Normally, coaches warn their players not to leave the bench when a brawl involving multiple players starts. However, Carlyle said he and everyone else on the Leafs bench was distracted by the nearby presence of Scott following his threat to Kessel.

"I didn't realize [Clarkson] left the bench until I saw the video," Carlyle said.

The Leafs refused to make Clarkson available for interviews after the game. Scott also did not appear for post-game interviews

Kessel said Scott "said he was going to jump me," after the faceoff. Kessel backed up, then responded with a couple of two-handed slashes on Scott, who makes his living as a fighter and has a tremendous size advantage on the Leaf star at 6-foot-8 and 270 pounds.

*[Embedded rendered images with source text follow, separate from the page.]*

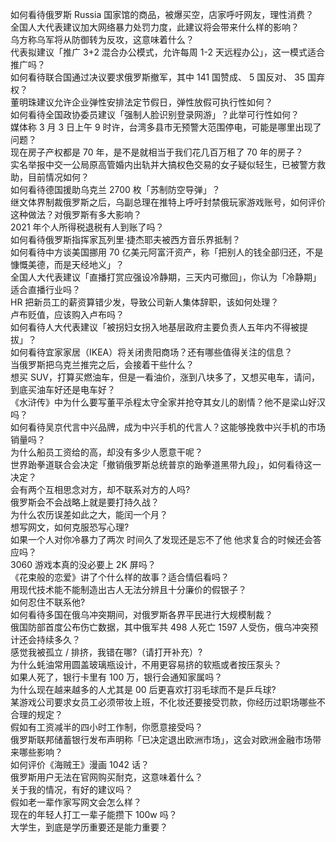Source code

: 如何看待俄罗斯 Russia 国家馆的商品，被爆买空，店家呼吁网友，理性消费？  
全国人大代表建议加大网络暴力处罚力度，此建议将会带来什么样的影响？  
乌方称乌军将从防御转为反攻，这意味着什么？  
代表拟建议「推广 3+2 混合办公模式，允许每周 1-2 天远程办公」，这一模式适合推广吗？  
如何看待联合国通过决议要求俄罗斯撤军，其中 141 国赞成、 5 国反对、 35 国弃权？  
董明珠建议允许企业弹性安排法定节假日，弹性放假可执行性如何？  
如何看待全国政协委员建议「强制人脸识别登录网游」？此举可行性如何？  
媒体称 3 月 3 日上午 9 时许，台湾多县市无预警大范围停电，可能是哪里出现了问题？  
现在房子产权都是 70 年，是不是就相当于我们花几百万租了 70 年的房子？  
实名举报中交一公局原高管婚内出轨并大搞权色交易的女子疑似轻生，已被警方救助，目前情况如何？  
如何看待德国援助乌克兰 2700 枚「苏制防空导弹」？  
继文体界制裁俄罗斯之后，乌副总理在推特上呼吁封禁俄玩家游戏账号，如何评价这种做法？对俄罗斯有多大影响？  
2021 年个人所得税退税有人到账了吗？  
如何看待俄罗斯指挥家瓦列里·捷杰耶夫被西方音乐界抵制？  
如何看待中方谈美国挪用 70 亿美元阿富汗资产，称「把别人的钱全部归还，不是慷慨美德，而是天经地义」？  
全国人大代表建议「直播打赏应强设冷静期，三天内可撤回」，你认为「冷静期」适合直播行业吗？  
HR 把新员工的薪资算错少发，导致公司新人集体辞职，该如何处理？  
卢布贬值，应该购入卢布吗？  
如何看待人大代表建议「被拐妇女拐入地基层政府主要负责人五年内不得被提拔」？  
如何看待宜家家居（IKEA）将关闭贵阳商场？还有哪些值得关注的信息？  
当俄罗斯把乌克兰推完之后，会接着干些什么？  
想买 SUV，打算买燃油车，但是一看油价，涨到八块多了，又想买电车，请问，到底买油车好还是电车好？  
《水浒传》中为什么要写董平杀程太守全家并抢夺其女儿的剧情？他不是梁山好汉吗？  
如何看待吴京代言中兴品牌，成为中兴手机的代言人？这能够挽救中兴手机的市场销量吗？  
为什么船员工资给的高，却没有多少人愿意干呢？  
世界跆拳道联合会决定「撤销俄罗斯总统普京的跆拳道黑带九段」，如何看待这一决定？  
会有两个互相思念对方，却不联系对方的人吗?  
俄罗斯会不会战略上就是要打持久战？  
为什么农历误差如此之大，能闰一个月？  
想写网文，如何克服恐写心理?  
如果一个人对你冷暴力了两次 时间久了发现还是忘不了他 他求复合的时候还会答应吗？  
3060 游戏本真的没必要上 2K 屏吗？  
《花束般的恋爱》讲了个什么样的故事？适合情侣看吗？  
用现代技术能不能制造出古人无法分辨且十分廉价的假银子？  
如何忍住不联系他?  
如何看待多国在俄乌冲突期间，对俄罗斯各界平民进行大规模制裁？  
俄国防部首度公布伤亡数据，其中俄军共 498 人死亡 1597 人受伤，俄乌冲突预计还会持续多久？  
感觉我被孤立 / 排挤，我错在哪?（请打开补充）?  
为什么蚝油常用圆盖玻璃瓶设计，不用更容易挤的软瓶或者按压泵头？  
如果人死了，银行卡里有 100 万，银行会通知家属吗？  
为什么现在越来越多的人尤其是 00 后更喜欢打羽毛球而不是乒乓球?  
某游戏公司要求女员工必须带妆上班，不化妆还要接受罚款，你经历过职场哪些不合理的规定？  
假如有工资减半的四小时工作制，你愿意接受吗？  
俄罗斯联邦储蓄银行发布声明称「已决定退出欧洲市场」，这会对欧洲金融市场带来哪些影响？  
如何评价《海贼王》漫画 1042 话？  
俄罗斯用户无法在官网购买耐克，这意味着什么？  
关于我的情况，有好的建议吗？  
假如老一辈作家写网文会怎么样？  
现在的年轻人打工一辈子能攒下 100w 吗？  
大学生，到底是学历重要还是能力重要？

Kessel is 6-feet, 202 pounds.

"It was pretty stupid, right?" Kessel said. "I just backed up. He's a big boy, so if he's coming after me what am I going to do?"

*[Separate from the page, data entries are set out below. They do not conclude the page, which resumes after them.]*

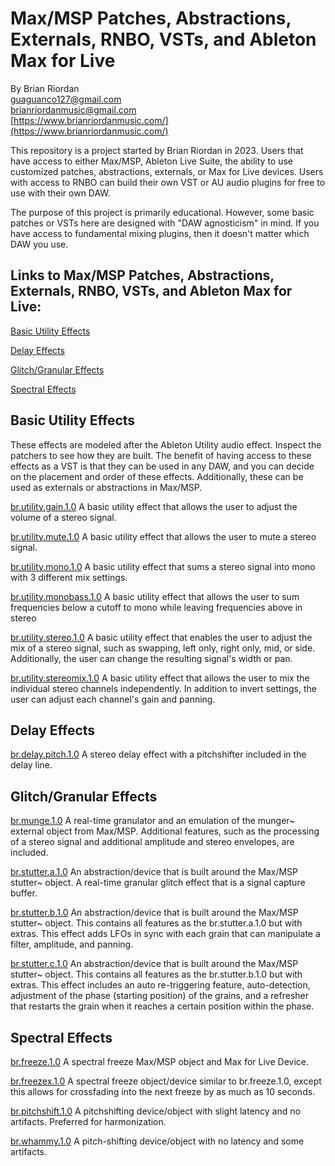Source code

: # Max/MSP Patches, Abstractions, Externals, RNBO, VSTs, and Ableton Max for Live 
   
By Brian Riordan  
[guaguanco127@gmail.com](mailto:guaguanco127@gmail.com)  
[brianriordanmusic@gmail.com](mailto:brianriordanmusic@gmail.com)   
[https://www.brianriordanmusic.com/](https://www.brianriordanmusic.com/) 

This repository is a project started by Brian Riordan in 2023. Users that have access to either Max/MSP, Ableton Live Suite, the ability to use customized patches, abstractions, externals, or Max for Live devices. Users with access to RNBO can build their own VST or AU audio plugins for free to use with their own DAW.  

The purpose of this project is primarily educational. However, some basic patches or VSTs here are designed with "DAW agnosticism" in mind. If you have access to fundamental mixing plugins, then it doesn't matter which DAW you use.


## Links to Max/MSP Patches, Abstractions, Externals, RNBO, VSTs, and Ableton Max for Live:

[Basic Utility Effects](#utility) 

[Delay Effects](#delay)

[Glitch/Granular Effects](#grain)

[Spectral Effects](#spectral) 

## <a name="utility"></a>Basic Utility Effects

These effects are modeled after the Ableton Utility audio effect. Inspect the patchers to see how they are built. The benefit of having access to these effects as a VST is that they can be used in any DAW, and you can decide on the placement and order of these effects. Additionally, these can be used as externals or abstractions in Max/MSP.  

[br.utility.gain.1.0](https://github.com/guaguanco127/br.utility.gain.1.0)  A basic utility effect that allows the user to adjust the volume of a stereo signal.

[br.utility.mute.1.0](https://github.com/guaguanco127/br.utility.mute.1.0)  A basic utility effect that allows the user to mute a stereo signal.

[br.utility.mono.1.0](https://github.com/guaguanco127/br.utility.mono.1.0)  A basic utility effect that sums a stereo signal into mono with 3 different mix settings.

[br.utility.monobass.1.0](https://github.com/guaguanco127/br.utility.monobass.1.0) A basic utility effect that allows the user to sum frequencies below a cutoff to mono while leaving frequencies above in stereo
 
[br.utility.stereo.1.0](https://github.com/guaguanco127/br.utility.stereo.1.0)  A basic utility effect that enables the user to adjust the mix of a stereo signal, such as swapping, left only, right only, mid, or side. Additionally, the user can change the resulting signal's width or pan.

[br.utility.stereomix.1.0](https://github.com/guaguanco127/br.utility.stereomix.1.0) A basic utility effect that allows the user to mix the individual stereo channels independently. In addition to invert settings, the user can adjust each channel's gain and panning. 

## <a name="delay"></a>Delay Effects   

[br.delay.pitch.1.0](https://github.com/guaguanco127/br.delay.pitch.1.0) A stereo delay effect with a pitchshifter included in the delay line.

## <a name="grain"></a>Glitch/Granular Effects

[br.munge.1.0](https://github.com/guaguanco127/br.munge.1.0) A real-time granulator and an emulation of the munger~ external object from Max/MSP. Additional features, such as the processing of a stereo signal and additional amplitude and stereo envelopes, are included.

[br.stutter.a.1.0](https://github.com/guaguanco127/br.stutter.a.1.0) An abstraction/device that is built around the Max/MSP stutter~ object. A real-time granular glitch effect that is a signal capture buffer. 

[br.stutter.b.1.0](https://github.com/guaguanco127/br.stutter.b.1.0) An abstraction/device that is built around the Max/MSP stutter~ object. This contains all features as the br.stutter.a.1.0 but with extras. This effect adds LFOs in sync with each grain that can manipulate a filter, amplitude, and panning. 

[br.stutter.c.1.0](https://github.com/guaguanco127/br.stutter.c.1.0) An abstraction/device that is built around the Max/MSP stutter~ object. This contains all features as the br.stutter.b.1.0 but with extras. This effect includes an auto re-triggering feature, auto-detection, adjustment of the phase (starting position) of the grains, and a refresher that restarts the grain when it reaches a certain position within the phase.




## <a name="spectral"></a>Spectral Effects

[br.freeze.1.0](https://github.com/guaguanco127/br.freeze.1.0) A spectral freeze Max/MSP object and Max for Live Device.  

[br.freezex.1.0](https://github.com/guaguanco127/br.freezex.1.0) A spectral freeze object/device similar to br.freeze.1.0, except this allows for crossfading into the next freeze by as much as 10 seconds.

[br.pitchshift.1.0](https://github.com/guaguanco127/br.pitchshift.1.0) A pitchshifting device/object with slight latency and no artifacts. Preferred for harmonization.

[br.whammy.1.0](https://github.com/guaguanco127/br.whammy.1.0) A pitch-shifting device/object with no latency and some artifacts.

As for his slashing on Scott, which may draw a suspension for a preseason game from Shanahan, Kessel said, "I don't have any comment on that."

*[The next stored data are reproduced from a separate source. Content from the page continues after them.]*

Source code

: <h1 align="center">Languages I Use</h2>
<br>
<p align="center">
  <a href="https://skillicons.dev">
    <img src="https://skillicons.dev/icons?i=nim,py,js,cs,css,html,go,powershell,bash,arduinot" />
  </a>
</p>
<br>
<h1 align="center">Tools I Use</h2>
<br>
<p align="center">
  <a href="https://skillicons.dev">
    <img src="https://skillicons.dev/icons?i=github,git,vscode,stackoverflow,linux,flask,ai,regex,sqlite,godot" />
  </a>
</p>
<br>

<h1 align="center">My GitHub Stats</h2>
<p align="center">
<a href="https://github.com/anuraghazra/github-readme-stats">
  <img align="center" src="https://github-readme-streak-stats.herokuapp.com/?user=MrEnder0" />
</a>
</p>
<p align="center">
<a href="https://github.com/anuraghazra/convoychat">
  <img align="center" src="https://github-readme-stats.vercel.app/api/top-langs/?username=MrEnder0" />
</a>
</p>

The trouble started midway through the third period when Leafs forward Jamie Devane, 6-foot-5 and 220 pounds, badly beat Sabres forward Corey Tropp, 6-feet and 183 pounds. The smaller Sabres player, who had just scored a goal, was left shaken and had to be helped to the dressing room.

Sabres head coach Ron Rolston responded by sending Scott out for the ensuing faceoff. Normally, the Leafs are more than willing to handle such situations but enforcers Colton Orr (bone bruise) and Frazer McLaren (broken finger) were not dressed due to injuries.

"[The Sabres] saw the problem as a bigger man fighting a smaller guy," Carlyle said. "They sent Scott out. I tried to defuse the situation by putting Tyler Bozak, Phil Kessel and Carter Ashton out. Obviously I was wrong."

Rolston pleaded ignorance.

"It was off a faceoff," he said. "I don't know what happened on the far side. I don't know. It was a faceoff situation. We had just scored. I'm not sure."

Bernier's sortie to engage Miller will ensure one thing: That video clip of former Leafs goaltender Felix Potvin beating up Flyers goalie Ron Hextall 20-odd years ago the Leafs love to show on the video board will be replaced by the Bernier-Miller tango.

"I asked him if he wanted to go," Bernier said. "I don't think he actually wanted to go but that's the way it goes in a hockey game. You get hyper and get energy. I wanted to defend my teammates."

While Bernier's belief in the necessity of a well-padded goaltender "defending" his mates by engaging an equally well-upholstered opponent is dubious, he was right about Miller's enthusiasm for the pantomime sketch.

"I thought he was just doing a little flare-up-for-the-crowd thing. I'm not a fighter. God, I think even Bernier has me in weight," said Miller, who was flustered enough to forget exactly where he was playing. "Yeah, but you can't pass up a fight when you're in Toronto in Maple Leaf Gardens.

"I mean, you back off from that one, what kind of hockey player are you? So I figured I might as well give it a shot. I thought I did okay. He got loose a little bit on me there, but toward the end [I] kind of got back into it."

Oh, and if it matters the Leafs won the game 5-3.